Stored items:
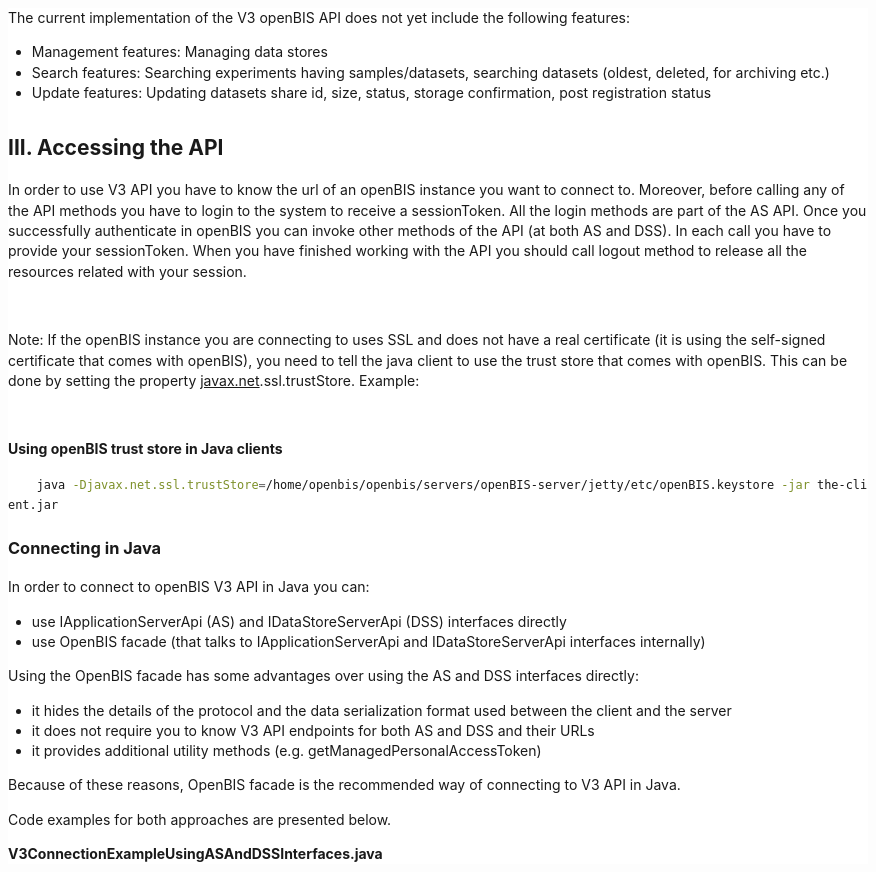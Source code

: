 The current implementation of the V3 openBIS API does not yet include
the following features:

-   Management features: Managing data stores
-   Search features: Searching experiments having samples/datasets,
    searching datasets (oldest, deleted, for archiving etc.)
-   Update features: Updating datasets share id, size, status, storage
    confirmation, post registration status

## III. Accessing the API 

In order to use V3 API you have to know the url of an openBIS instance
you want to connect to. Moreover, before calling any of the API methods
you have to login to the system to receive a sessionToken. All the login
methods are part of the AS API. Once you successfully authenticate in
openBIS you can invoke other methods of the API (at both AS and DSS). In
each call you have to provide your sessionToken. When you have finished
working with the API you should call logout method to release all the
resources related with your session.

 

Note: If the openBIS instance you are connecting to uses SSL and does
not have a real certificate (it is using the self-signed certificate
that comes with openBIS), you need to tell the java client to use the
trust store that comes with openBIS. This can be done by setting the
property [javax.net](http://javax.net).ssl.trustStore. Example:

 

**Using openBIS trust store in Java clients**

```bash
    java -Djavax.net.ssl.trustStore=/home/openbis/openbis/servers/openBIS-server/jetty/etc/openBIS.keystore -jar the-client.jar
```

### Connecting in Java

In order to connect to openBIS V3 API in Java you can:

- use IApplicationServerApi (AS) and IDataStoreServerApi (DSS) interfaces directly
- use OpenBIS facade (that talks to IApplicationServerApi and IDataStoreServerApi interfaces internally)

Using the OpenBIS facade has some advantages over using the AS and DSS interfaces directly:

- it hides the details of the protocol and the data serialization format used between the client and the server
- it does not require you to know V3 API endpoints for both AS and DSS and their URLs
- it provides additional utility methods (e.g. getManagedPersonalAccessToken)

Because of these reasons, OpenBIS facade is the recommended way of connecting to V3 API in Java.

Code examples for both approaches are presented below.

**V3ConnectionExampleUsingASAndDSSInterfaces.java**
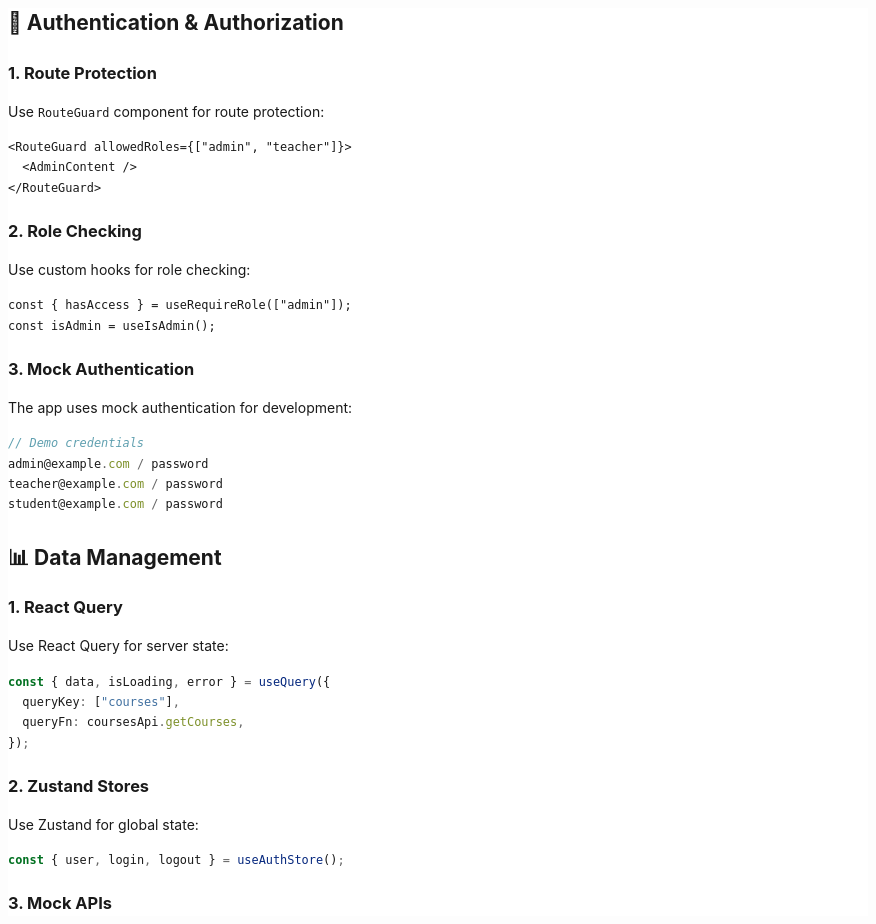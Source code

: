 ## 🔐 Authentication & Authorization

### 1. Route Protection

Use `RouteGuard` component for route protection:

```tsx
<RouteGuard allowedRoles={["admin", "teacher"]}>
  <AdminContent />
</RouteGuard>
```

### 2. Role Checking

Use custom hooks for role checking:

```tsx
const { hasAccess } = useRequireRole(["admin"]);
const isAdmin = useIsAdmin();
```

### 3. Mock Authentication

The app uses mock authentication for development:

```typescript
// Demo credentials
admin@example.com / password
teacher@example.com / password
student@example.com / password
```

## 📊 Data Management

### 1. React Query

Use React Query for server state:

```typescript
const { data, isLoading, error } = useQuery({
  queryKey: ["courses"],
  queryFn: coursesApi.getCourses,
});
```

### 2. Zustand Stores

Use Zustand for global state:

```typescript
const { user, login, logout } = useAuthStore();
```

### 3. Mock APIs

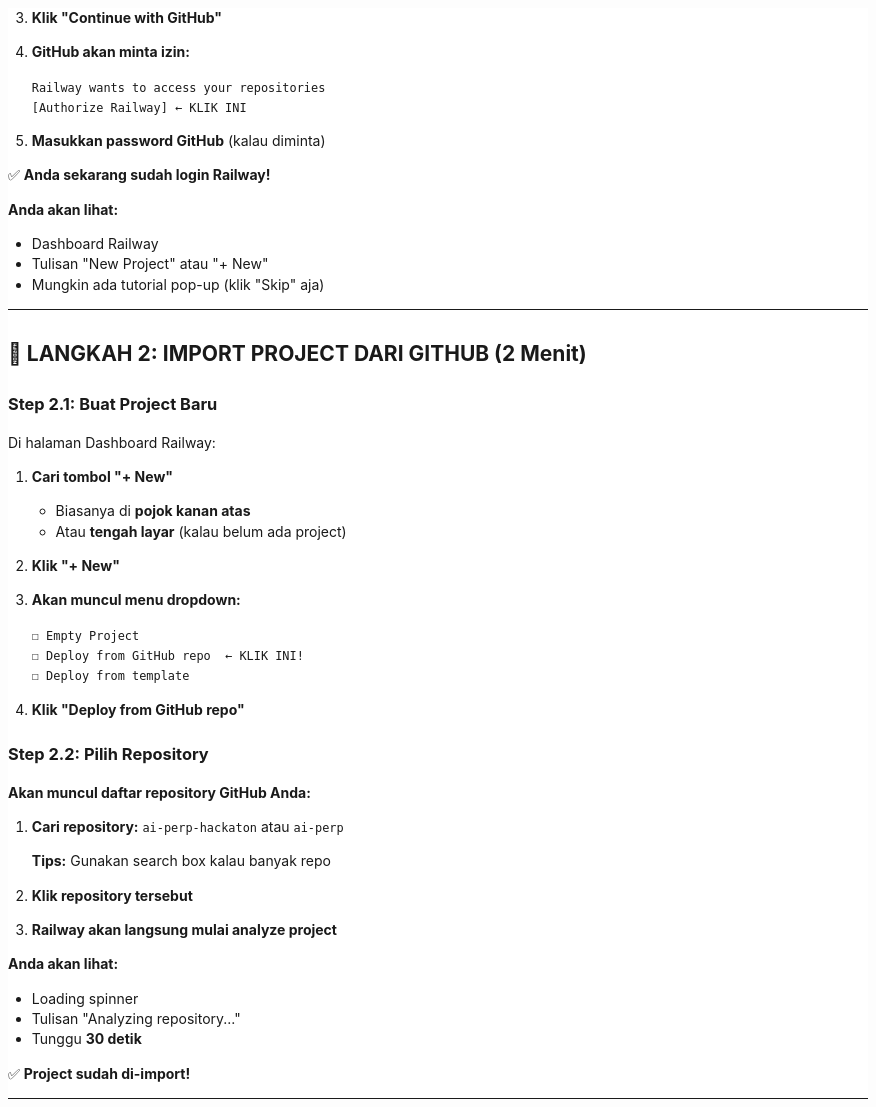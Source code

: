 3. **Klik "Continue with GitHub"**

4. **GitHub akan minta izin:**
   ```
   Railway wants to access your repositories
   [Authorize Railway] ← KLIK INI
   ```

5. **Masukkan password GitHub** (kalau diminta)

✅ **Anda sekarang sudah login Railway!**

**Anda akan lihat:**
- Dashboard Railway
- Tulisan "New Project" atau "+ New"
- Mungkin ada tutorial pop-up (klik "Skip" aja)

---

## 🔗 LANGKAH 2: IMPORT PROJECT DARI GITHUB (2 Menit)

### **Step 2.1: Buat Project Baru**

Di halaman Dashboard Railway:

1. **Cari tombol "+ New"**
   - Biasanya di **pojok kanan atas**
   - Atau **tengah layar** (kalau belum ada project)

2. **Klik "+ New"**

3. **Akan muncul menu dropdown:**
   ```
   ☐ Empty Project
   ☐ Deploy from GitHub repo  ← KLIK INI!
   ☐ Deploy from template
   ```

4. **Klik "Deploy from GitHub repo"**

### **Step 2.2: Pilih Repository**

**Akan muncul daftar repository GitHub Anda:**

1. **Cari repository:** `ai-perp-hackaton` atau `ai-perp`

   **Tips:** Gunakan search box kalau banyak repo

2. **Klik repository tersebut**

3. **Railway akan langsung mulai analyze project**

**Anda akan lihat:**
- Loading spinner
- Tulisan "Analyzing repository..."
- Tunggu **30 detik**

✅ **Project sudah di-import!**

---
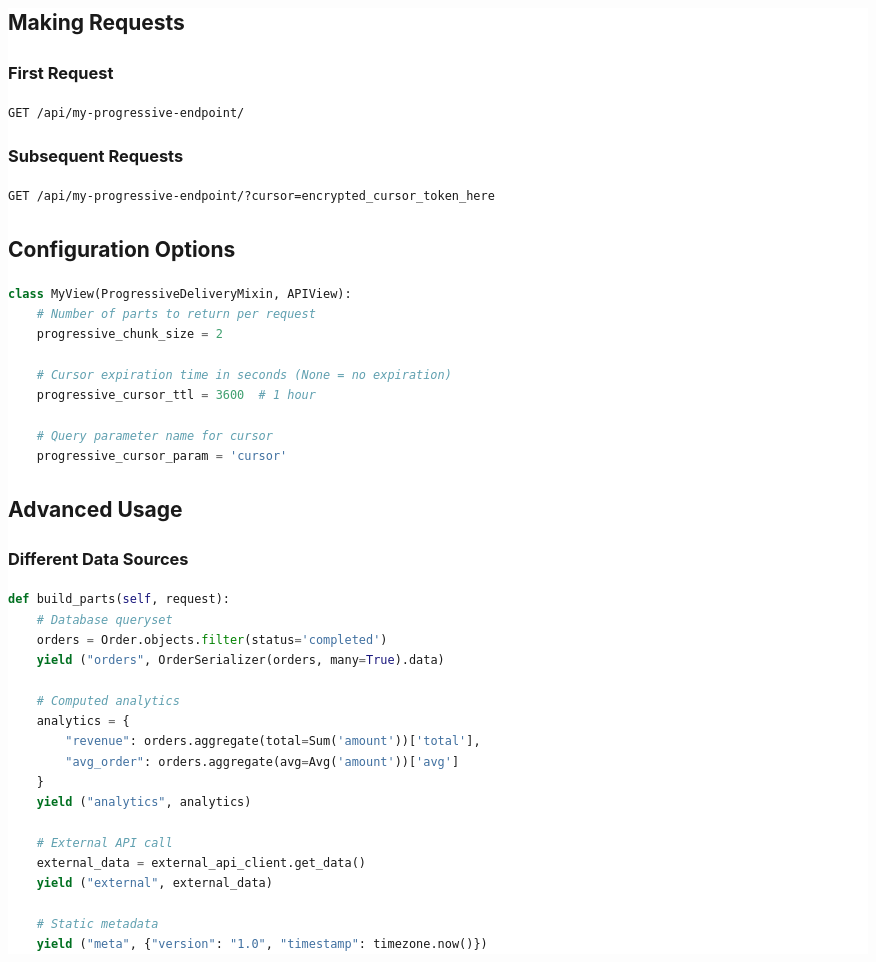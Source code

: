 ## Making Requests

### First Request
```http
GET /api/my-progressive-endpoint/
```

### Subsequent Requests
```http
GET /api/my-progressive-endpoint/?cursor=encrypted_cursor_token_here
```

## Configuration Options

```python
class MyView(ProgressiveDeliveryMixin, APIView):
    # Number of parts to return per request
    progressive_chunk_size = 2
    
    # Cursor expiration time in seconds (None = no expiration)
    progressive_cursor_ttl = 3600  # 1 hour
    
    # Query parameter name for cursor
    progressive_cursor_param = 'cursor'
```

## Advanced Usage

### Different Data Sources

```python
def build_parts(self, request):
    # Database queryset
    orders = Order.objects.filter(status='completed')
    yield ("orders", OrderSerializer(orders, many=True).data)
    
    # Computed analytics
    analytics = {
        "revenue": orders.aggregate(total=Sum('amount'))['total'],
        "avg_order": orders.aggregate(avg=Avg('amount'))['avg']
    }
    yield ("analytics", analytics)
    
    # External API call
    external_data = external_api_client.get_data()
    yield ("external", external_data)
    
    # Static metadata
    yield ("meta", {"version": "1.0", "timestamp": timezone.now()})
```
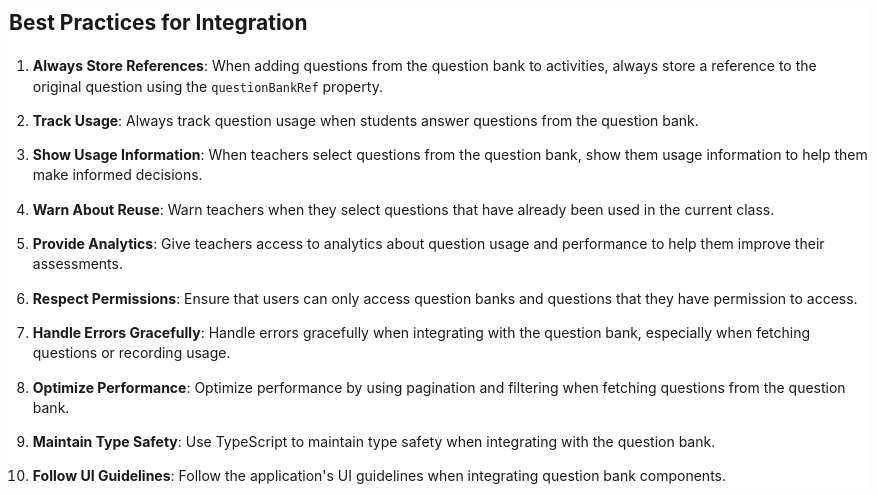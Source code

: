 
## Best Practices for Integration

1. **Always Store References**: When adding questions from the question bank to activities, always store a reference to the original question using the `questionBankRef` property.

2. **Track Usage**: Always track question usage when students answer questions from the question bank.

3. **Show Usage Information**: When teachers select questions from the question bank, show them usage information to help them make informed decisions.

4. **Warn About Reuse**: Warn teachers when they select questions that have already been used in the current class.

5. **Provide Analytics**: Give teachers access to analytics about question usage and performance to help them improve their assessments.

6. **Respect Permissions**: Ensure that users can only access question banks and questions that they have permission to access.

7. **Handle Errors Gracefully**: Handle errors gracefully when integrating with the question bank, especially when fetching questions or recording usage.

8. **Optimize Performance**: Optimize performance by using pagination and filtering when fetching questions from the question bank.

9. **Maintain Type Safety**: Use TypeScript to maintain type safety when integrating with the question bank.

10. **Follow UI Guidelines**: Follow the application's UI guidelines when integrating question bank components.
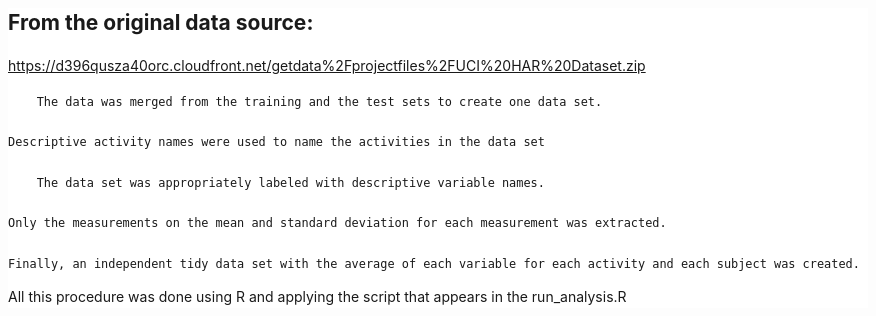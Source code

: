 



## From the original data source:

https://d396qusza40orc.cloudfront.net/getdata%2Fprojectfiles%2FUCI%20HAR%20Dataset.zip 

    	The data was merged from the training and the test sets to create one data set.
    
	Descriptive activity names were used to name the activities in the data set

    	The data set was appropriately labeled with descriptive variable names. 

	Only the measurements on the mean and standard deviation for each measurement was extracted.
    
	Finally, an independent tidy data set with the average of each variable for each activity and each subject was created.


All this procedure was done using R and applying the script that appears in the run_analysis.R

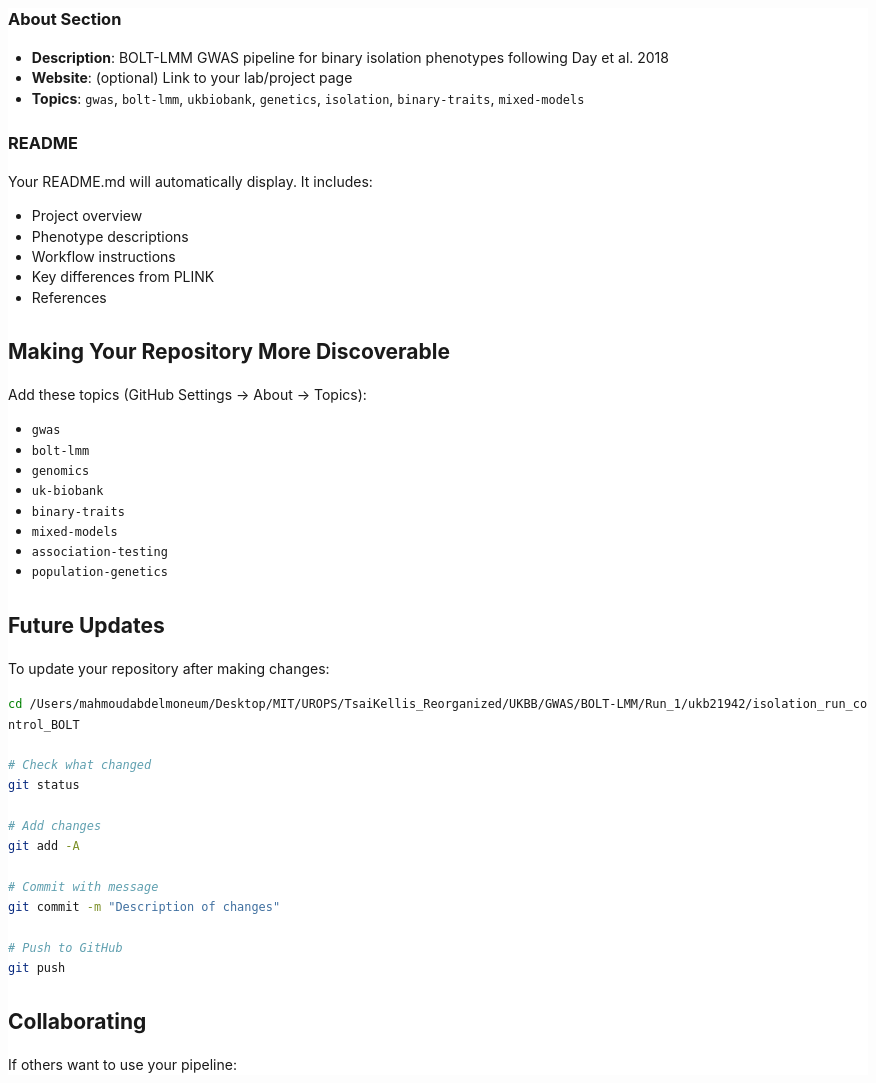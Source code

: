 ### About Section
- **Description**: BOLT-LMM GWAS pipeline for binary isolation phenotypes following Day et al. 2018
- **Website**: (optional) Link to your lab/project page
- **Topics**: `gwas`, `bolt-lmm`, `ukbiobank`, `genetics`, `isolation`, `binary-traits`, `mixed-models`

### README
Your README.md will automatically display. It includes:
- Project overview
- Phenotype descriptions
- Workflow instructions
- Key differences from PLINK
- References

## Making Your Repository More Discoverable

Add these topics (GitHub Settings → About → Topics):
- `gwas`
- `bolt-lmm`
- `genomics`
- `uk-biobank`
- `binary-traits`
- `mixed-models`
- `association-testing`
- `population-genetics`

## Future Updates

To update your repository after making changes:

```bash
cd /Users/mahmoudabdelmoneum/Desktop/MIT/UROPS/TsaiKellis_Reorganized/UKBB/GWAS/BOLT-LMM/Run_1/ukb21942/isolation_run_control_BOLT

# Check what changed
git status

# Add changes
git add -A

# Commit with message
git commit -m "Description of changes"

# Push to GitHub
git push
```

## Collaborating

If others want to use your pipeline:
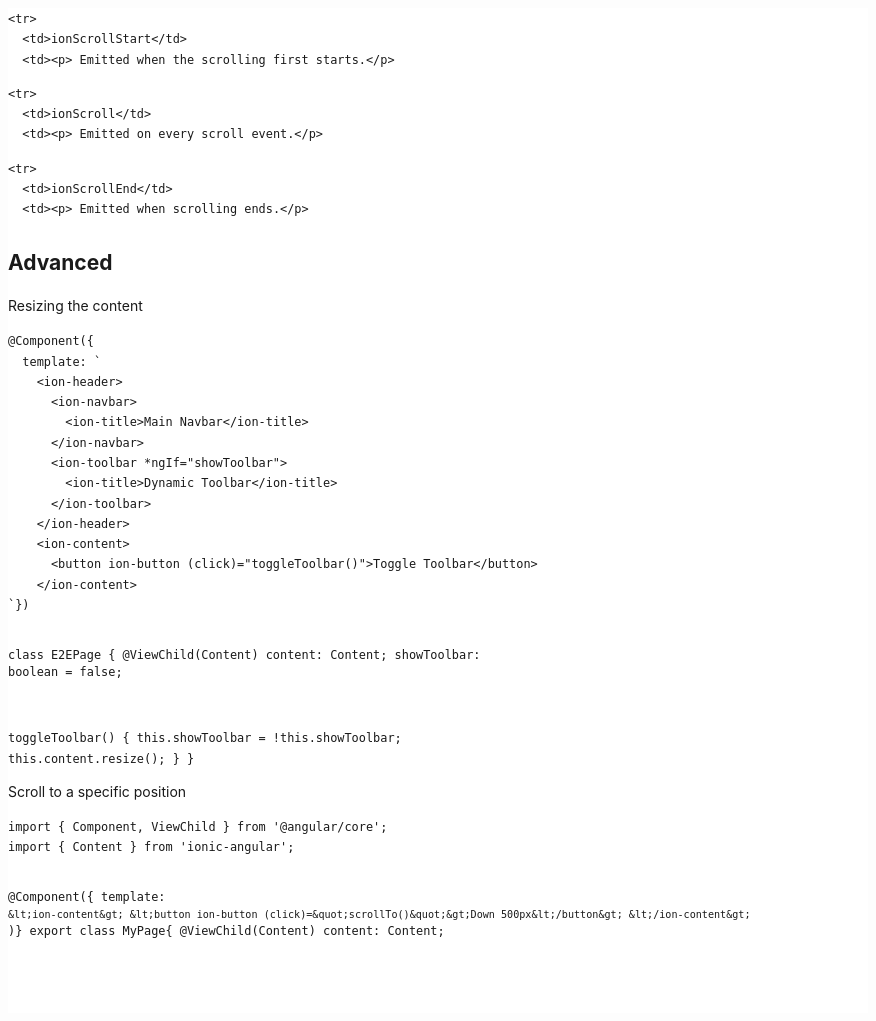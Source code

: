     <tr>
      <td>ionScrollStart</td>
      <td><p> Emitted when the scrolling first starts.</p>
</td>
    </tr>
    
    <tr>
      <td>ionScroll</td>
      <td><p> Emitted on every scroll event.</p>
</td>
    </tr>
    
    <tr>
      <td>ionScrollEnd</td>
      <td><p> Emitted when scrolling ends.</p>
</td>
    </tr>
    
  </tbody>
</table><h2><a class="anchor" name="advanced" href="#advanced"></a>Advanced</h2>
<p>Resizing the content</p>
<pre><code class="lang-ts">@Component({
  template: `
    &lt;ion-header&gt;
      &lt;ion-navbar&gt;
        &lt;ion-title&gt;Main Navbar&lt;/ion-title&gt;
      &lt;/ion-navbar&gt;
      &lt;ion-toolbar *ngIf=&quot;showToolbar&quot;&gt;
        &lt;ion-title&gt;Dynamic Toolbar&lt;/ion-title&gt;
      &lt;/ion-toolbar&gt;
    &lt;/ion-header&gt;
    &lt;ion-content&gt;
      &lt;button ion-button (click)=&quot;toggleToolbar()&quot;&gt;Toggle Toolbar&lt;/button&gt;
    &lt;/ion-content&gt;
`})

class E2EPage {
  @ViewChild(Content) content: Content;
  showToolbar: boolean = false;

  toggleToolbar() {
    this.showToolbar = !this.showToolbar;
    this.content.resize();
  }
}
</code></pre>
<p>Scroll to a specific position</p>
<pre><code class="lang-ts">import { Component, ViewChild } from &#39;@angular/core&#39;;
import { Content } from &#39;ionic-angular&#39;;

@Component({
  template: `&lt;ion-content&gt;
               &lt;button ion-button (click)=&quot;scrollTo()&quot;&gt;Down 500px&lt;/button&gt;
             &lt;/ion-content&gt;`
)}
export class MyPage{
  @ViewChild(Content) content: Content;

Activity → From the first line through the line with "openBIS you can", output those lines of the entries above exactly, and nothing else, with the pictures left out.

Answer for the task →
Source code

: The current implementation of the V3 openBIS API does not yet include
the following features:

-   Management features: Managing data stores
-   Search features: Searching experiments having samples/datasets,
    searching datasets (oldest, deleted, for archiving etc.)
-   Update features: Updating datasets share id, size, status, storage
    confirmation, post registration status

## III. Accessing the API 

In order to use V3 API you have to know the url of an openBIS instance
you want to connect to. Moreover, before calling any of the API methods
you have to login to the system to receive a sessionToken. All the login
methods are part of the AS API. Once you successfully authenticate in
openBIS you can invoke other methods of the API (at both AS and DSS). In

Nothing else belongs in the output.